こうした理由から、沿線外の若い顧客を東急沿線に呼び込むことができるという。まさに沿線活性化にダイレクトに資する提案だ。一方で、無店舗という強みは、地域性が弱いことの裏返しでもある。この弱点を「東急と組むことで補完したい」と、担当者は壇上で力説した。
2014年設立のセンジュは「子育てと東急」に着目し、子供向けに職業インタビューやミニインターンなどの職業教育を提案した。「10代の子供たちが東急沿線に住んでいてよかったと思えるようにしたい」というのが狙いである。
子供ではなく、中高年齢層をターゲットにしたビジネスプランもある。2009年設立の笑屋は、同窓会代行サービスを全国で展開する。同窓会で同級生と再会する機会を増やし、沿線コミュニティを永続させたいという。
8つの最終選考に漏れたビジネスプランにもユニークなものは多かった。自分の足の写真を送ればピッタリの靴を推薦するサービスから、徘徊者の早期発見サービスまで、あったら便利と思うようなアイデアが続出した。
受賞3社が選定された理由
審査の結果、最終選考を通過して「東急賞」「渋谷賞」「二子玉川賞」を受賞したのは3つのビジネスプランだ。

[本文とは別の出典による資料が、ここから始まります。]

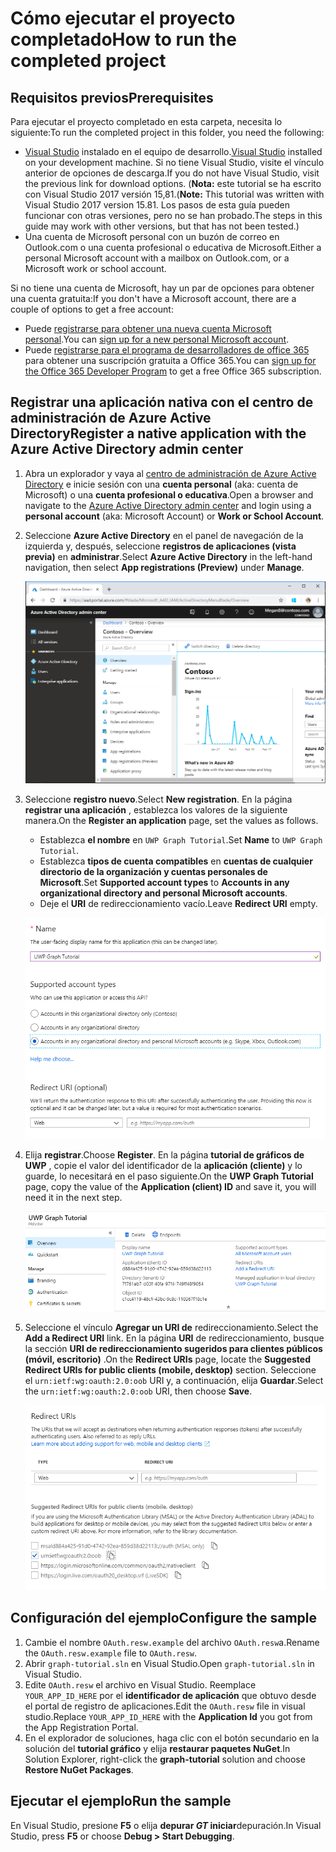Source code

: # <a name="how-to-run-the-completed-project"></a><span data-ttu-id="8a89b-101">Cómo ejecutar el proyecto completado</span><span class="sxs-lookup"><span data-stu-id="8a89b-101">How to run the completed project</span></span>

## <a name="prerequisites"></a><span data-ttu-id="8a89b-102">Requisitos previos</span><span class="sxs-lookup"><span data-stu-id="8a89b-102">Prerequisites</span></span>

<span data-ttu-id="8a89b-103">Para ejecutar el proyecto completado en esta carpeta, necesita lo siguiente:</span><span class="sxs-lookup"><span data-stu-id="8a89b-103">To run the completed project in this folder, you need the following:</span></span>

- <span data-ttu-id="8a89b-104">[Visual Studio](https://visualstudio.microsoft.com/vs/) instalado en el equipo de desarrollo.</span><span class="sxs-lookup"><span data-stu-id="8a89b-104">[Visual Studio](https://visualstudio.microsoft.com/vs/) installed on your development machine.</span></span> <span data-ttu-id="8a89b-105">Si no tiene Visual Studio, visite el vínculo anterior de opciones de descarga.</span><span class="sxs-lookup"><span data-stu-id="8a89b-105">If you do not have Visual Studio, visit the previous link for download options.</span></span> <span data-ttu-id="8a89b-106">(**Nota:** este tutorial se ha escrito con Visual Studio 2017 versión 15,81.</span><span class="sxs-lookup"><span data-stu-id="8a89b-106">(**Note:** This tutorial was written with Visual Studio 2017 version 15.81.</span></span> <span data-ttu-id="8a89b-107">Los pasos de esta guía pueden funcionar con otras versiones, pero no se han probado.</span><span class="sxs-lookup"><span data-stu-id="8a89b-107">The steps in this guide may work with other versions, but that has not been tested.)</span></span>
- <span data-ttu-id="8a89b-108">Una cuenta de Microsoft personal con un buzón de correo en Outlook.com o una cuenta profesional o educativa de Microsoft.</span><span class="sxs-lookup"><span data-stu-id="8a89b-108">Either a personal Microsoft account with a mailbox on Outlook.com, or a Microsoft work or school account.</span></span>

<span data-ttu-id="8a89b-109">Si no tiene una cuenta de Microsoft, hay un par de opciones para obtener una cuenta gratuita:</span><span class="sxs-lookup"><span data-stu-id="8a89b-109">If you don't have a Microsoft account, there are a couple of options to get a free account:</span></span>

- <span data-ttu-id="8a89b-110">Puede [registrarse para obtener una nueva cuenta Microsoft personal](https://signup.live.com/signup?wa=wsignin1.0&rpsnv=12&ct=1454618383&rver=6.4.6456.0&wp=MBI_SSL_SHARED&wreply=https://mail.live.com/default.aspx&id=64855&cbcxt=mai&bk=1454618383&uiflavor=web&uaid=b213a65b4fdc484382b6622b3ecaa547&mkt=E-US&lc=1033&lic=1).</span><span class="sxs-lookup"><span data-stu-id="8a89b-110">You can [sign up for a new personal Microsoft account](https://signup.live.com/signup?wa=wsignin1.0&rpsnv=12&ct=1454618383&rver=6.4.6456.0&wp=MBI_SSL_SHARED&wreply=https://mail.live.com/default.aspx&id=64855&cbcxt=mai&bk=1454618383&uiflavor=web&uaid=b213a65b4fdc484382b6622b3ecaa547&mkt=E-US&lc=1033&lic=1).</span></span>
- <span data-ttu-id="8a89b-111">Puede [registrarse para el programa de desarrolladores de office 365](https://developer.microsoft.com/office/dev-program) para obtener una suscripción gratuita a Office 365.</span><span class="sxs-lookup"><span data-stu-id="8a89b-111">You can [sign up for the Office 365 Developer Program](https://developer.microsoft.com/office/dev-program) to get a free Office 365 subscription.</span></span>

## <a name="register-a-native-application-with-the-azure-active-directory-admin-center"></a><span data-ttu-id="8a89b-112">Registrar una aplicación nativa con el centro de administración de Azure Active Directory</span><span class="sxs-lookup"><span data-stu-id="8a89b-112">Register a native application with the Azure Active Directory admin center</span></span>

1. <span data-ttu-id="8a89b-113">Abra un explorador y vaya al [centro de administración de Azure Active Directory](https://aad.portal.azure.com) e inicie sesión con una **cuenta personal** (aka: cuenta de Microsoft) o una **cuenta profesional o educativa**.</span><span class="sxs-lookup"><span data-stu-id="8a89b-113">Open a browser and navigate to the [Azure Active Directory admin center](https://aad.portal.azure.com) and login using a **personal account** (aka: Microsoft Account) or **Work or School Account**.</span></span>

1. <span data-ttu-id="8a89b-114">Seleccione **Azure Active Directory** en el panel de navegación de la izquierda y, después, seleccione **registros de aplicaciones (vista previa)** en **administrar**.</span><span class="sxs-lookup"><span data-stu-id="8a89b-114">Select **Azure Active Directory** in the left-hand navigation, then select **App registrations (Preview)** under **Manage**.</span></span>

    ![<span data-ttu-id="8a89b-115">Una captura de pantalla de los registros de la aplicación</span><span class="sxs-lookup"><span data-stu-id="8a89b-115">A screenshot of the App registrations</span></span> ](/tutorial/images/aad-portal-app-registrations.png)

1. <span data-ttu-id="8a89b-116">Seleccione **registro nuevo**.</span><span class="sxs-lookup"><span data-stu-id="8a89b-116">Select **New registration**.</span></span> <span data-ttu-id="8a89b-117">En la página **registrar una aplicación** , establezca los valores de la siguiente manera.</span><span class="sxs-lookup"><span data-stu-id="8a89b-117">On the **Register an application** page, set the values as follows.</span></span>

    - <span data-ttu-id="8a89b-118">Establezca **el nombre** en `UWP Graph Tutorial`.</span><span class="sxs-lookup"><span data-stu-id="8a89b-118">Set **Name** to `UWP Graph Tutorial`.</span></span>
    - <span data-ttu-id="8a89b-119">Establezca **tipos de cuenta compatibles** en **cuentas de cualquier directorio de la organización y cuentas personales de Microsoft**.</span><span class="sxs-lookup"><span data-stu-id="8a89b-119">Set **Supported account types** to **Accounts in any organizational directory and personal Microsoft accounts**.</span></span>
    - <span data-ttu-id="8a89b-120">Deje el **URI** de redireccionamiento vacío.</span><span class="sxs-lookup"><span data-stu-id="8a89b-120">Leave **Redirect URI** empty.</span></span>

    ![Captura de pantalla de la página registrar una aplicación](/tutorial/images/aad-register-an-app.png)

1. <span data-ttu-id="8a89b-122">Elija **registrar**.</span><span class="sxs-lookup"><span data-stu-id="8a89b-122">Choose **Register**.</span></span> <span data-ttu-id="8a89b-123">En la página **tutorial de gráficos de UWP** , copie el valor del identificador de la **aplicación (cliente)** y lo guarde, lo necesitará en el paso siguiente.</span><span class="sxs-lookup"><span data-stu-id="8a89b-123">On the **UWP Graph Tutorial** page, copy the value of the **Application (client) ID** and save it, you will need it in the next step.</span></span>

    ![Captura de pantalla del identificador de la aplicación del nuevo registro de la aplicación](/tutorial/images/aad-application-id.png)

1. <span data-ttu-id="8a89b-125">Seleccione el vínculo **Agregar un URI de** redireccionamiento.</span><span class="sxs-lookup"><span data-stu-id="8a89b-125">Select the **Add a Redirect URI** link.</span></span> <span data-ttu-id="8a89b-126">En la página **URI** de redireccionamiento, busque la sección **URI de redireccionamiento sugeridos para clientes públicos (móvil, escritorio)** .</span><span class="sxs-lookup"><span data-stu-id="8a89b-126">On the **Redirect URIs** page, locate the **Suggested Redirect URIs for public clients (mobile, desktop)** section.</span></span> <span data-ttu-id="8a89b-127">Seleccione el `urn:ietf:wg:oauth:2.0:oob` URI y, a continuación, elija **Guardar**.</span><span class="sxs-lookup"><span data-stu-id="8a89b-127">Select the `urn:ietf:wg:oauth:2.0:oob` URI, then choose **Save**.</span></span>

    ![Captura de pantalla de la página URI de redireccionamiento](/tutorial/images/aad-redirect-uris.png)

## <a name="configure-the-sample"></a><span data-ttu-id="8a89b-129">Configuración del ejemplo</span><span class="sxs-lookup"><span data-stu-id="8a89b-129">Configure the sample</span></span>

1. <span data-ttu-id="8a89b-130">Cambie el nombre `OAuth.resw.example` del archivo `OAuth.resw`a.</span><span class="sxs-lookup"><span data-stu-id="8a89b-130">Rename the `OAuth.resw.example` file to `OAuth.resw`.</span></span>
1. <span data-ttu-id="8a89b-131">Abrir `graph-tutorial.sln` en Visual Studio.</span><span class="sxs-lookup"><span data-stu-id="8a89b-131">Open `graph-tutorial.sln` in Visual Studio.</span></span>
1. <span data-ttu-id="8a89b-132">Edite `OAuth.resw` el archivo en Visual Studio. Reemplace `YOUR_APP_ID_HERE` por el **identificador de aplicación** que obtuvo desde el portal de registro de aplicaciones.</span><span class="sxs-lookup"><span data-stu-id="8a89b-132">Edit the `OAuth.resw` file in visual studio.Replace `YOUR_APP_ID_HERE` with the **Application Id** you got from the App Registration Portal.</span></span>
1. <span data-ttu-id="8a89b-133">En el explorador de soluciones, haga clic con el botón secundario en la solución del **tutorial gráfico** y elija **restaurar paquetes NuGet**.</span><span class="sxs-lookup"><span data-stu-id="8a89b-133">In Solution Explorer, right-click the **graph-tutorial** solution and choose **Restore NuGet Packages**.</span></span>

## <a name="run-the-sample"></a><span data-ttu-id="8a89b-134">Ejecutar el ejemplo</span><span class="sxs-lookup"><span data-stu-id="8a89b-134">Run the sample</span></span>

<span data-ttu-id="8a89b-135">En Visual Studio, presione **F5** o elija **depurar _GT_ iniciar**depuración.</span><span class="sxs-lookup"><span data-stu-id="8a89b-135">In Visual Studio, press **F5** or choose **Debug > Start Debugging**.</span></span>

グランプリに相当する東急賞を受賞したアベジャ(2012年設立)が提案したプランは、カメラ映像から来店者の性別・年齢を判別。さらに行動パターンや滞在時間を可視化することで、売り上げ予測の精度を高めていくという。
準グランプリに相当する渋谷賞を受賞したアクアビットスパイラルズ(2009年設立)は、街や自宅のさまざまなものにICチップを貼り付けるというもの。それをスマートフォンが読み取ると、即座に知りたい情報が提供されたり、ショッピングができたりするというシステムだ。
「落とすのは惜しい」という理由で急遽、新たに設けられた「二子玉川賞」を受賞したのは、サステイナブルエネルギー開発(2014年設立)。東急沿線で発生した有機系廃棄物を有効活用し、エネルギー(電機と熱)の創出と資源(有機肥料)の回収を行うというモデルだ。創出したエネルギーは地域に供給し、肥料は地域で農産物の生産に活用する。
東急電鉄の野本弘文社長は「いずれもこれからの日本を背負って立つ企業ばかり」と満足げに語る。これら3社は今後東急グループの支援を受けて事業化に向けた検討を始める。受賞に至らなかった企業についても「事業化を検討してみたい会社が1~2社ある」という。